At first that thought was horrible to him when it was forced on him by what seemed the accident of circumstance, for it seemed to rob him of a memory by which, unconsciously, he had lived; but then a little later it gave him a sort of satisfaction, because it meant that he could not be called guilty of anything, not even of having squandered happiness or of having killed his father, or of having delivered his two friends into each other’s hands and death.
But later, much later, he woke up one morning to discover that he did not believe in the Great Twitch any more. He did not believe in it because he had seen too many people live and die. (542)>>
Earlier, he had reflected in a different context, about the nature of truth. He had wanted to know the truth about something and then realized something else about that wanting.
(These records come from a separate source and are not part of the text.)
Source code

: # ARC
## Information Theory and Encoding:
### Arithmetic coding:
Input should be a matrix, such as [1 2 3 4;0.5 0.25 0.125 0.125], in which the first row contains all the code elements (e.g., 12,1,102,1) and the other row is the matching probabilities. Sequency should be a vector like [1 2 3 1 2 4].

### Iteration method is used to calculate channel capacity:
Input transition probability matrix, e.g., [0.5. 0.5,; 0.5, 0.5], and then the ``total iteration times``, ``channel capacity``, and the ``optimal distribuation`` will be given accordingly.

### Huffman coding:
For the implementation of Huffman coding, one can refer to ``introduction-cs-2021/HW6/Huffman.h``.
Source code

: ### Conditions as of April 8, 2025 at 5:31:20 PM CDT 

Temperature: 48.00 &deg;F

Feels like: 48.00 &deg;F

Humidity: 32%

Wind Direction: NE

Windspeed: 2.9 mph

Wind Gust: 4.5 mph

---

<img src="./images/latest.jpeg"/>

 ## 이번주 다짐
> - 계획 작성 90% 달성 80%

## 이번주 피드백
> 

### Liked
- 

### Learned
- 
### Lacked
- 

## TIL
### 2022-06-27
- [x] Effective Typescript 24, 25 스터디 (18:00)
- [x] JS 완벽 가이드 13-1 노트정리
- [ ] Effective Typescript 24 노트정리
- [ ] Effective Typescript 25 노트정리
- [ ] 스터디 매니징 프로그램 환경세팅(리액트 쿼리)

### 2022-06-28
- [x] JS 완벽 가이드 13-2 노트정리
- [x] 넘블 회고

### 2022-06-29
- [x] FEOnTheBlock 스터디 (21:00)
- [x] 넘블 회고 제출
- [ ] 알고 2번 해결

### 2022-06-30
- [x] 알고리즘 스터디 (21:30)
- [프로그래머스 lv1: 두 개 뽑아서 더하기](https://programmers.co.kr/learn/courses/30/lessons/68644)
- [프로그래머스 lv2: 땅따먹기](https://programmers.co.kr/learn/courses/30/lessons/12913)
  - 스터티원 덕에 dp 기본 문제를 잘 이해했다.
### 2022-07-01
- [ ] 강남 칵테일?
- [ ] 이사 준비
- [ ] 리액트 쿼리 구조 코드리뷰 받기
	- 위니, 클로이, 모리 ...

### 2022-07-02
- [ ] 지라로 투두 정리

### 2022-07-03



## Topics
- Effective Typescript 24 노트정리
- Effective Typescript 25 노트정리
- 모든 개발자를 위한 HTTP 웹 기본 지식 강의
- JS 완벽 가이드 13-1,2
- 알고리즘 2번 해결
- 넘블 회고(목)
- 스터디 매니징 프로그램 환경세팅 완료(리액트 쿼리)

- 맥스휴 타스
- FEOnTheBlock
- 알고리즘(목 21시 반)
<<Even as the thought of going away without knowing came through my head, I knew that I had to know the truth. For the truth is a terrible thing. You dabble your foot in it and it is nothing. But you walk a little farther and you feel it pull you like an undertow or a whirlpool. First there is the slow pull so steady and gradual you scarcely notice it, then the acceleration, then the dizzy whirl and lurch to blackness. For there is a blackness of truth, too. They say it is a terrible thing to fall into the Grace of God. I am prepared to believe that. (426)>>
But then, it is a wonderful thing, once your understanding has begun to catch up with your commitment. And that’s the truth.
This beautiful book has provided me with a deeper understanding of politics, and of our human condition, than I had enjoyed before reading it. It blessed me.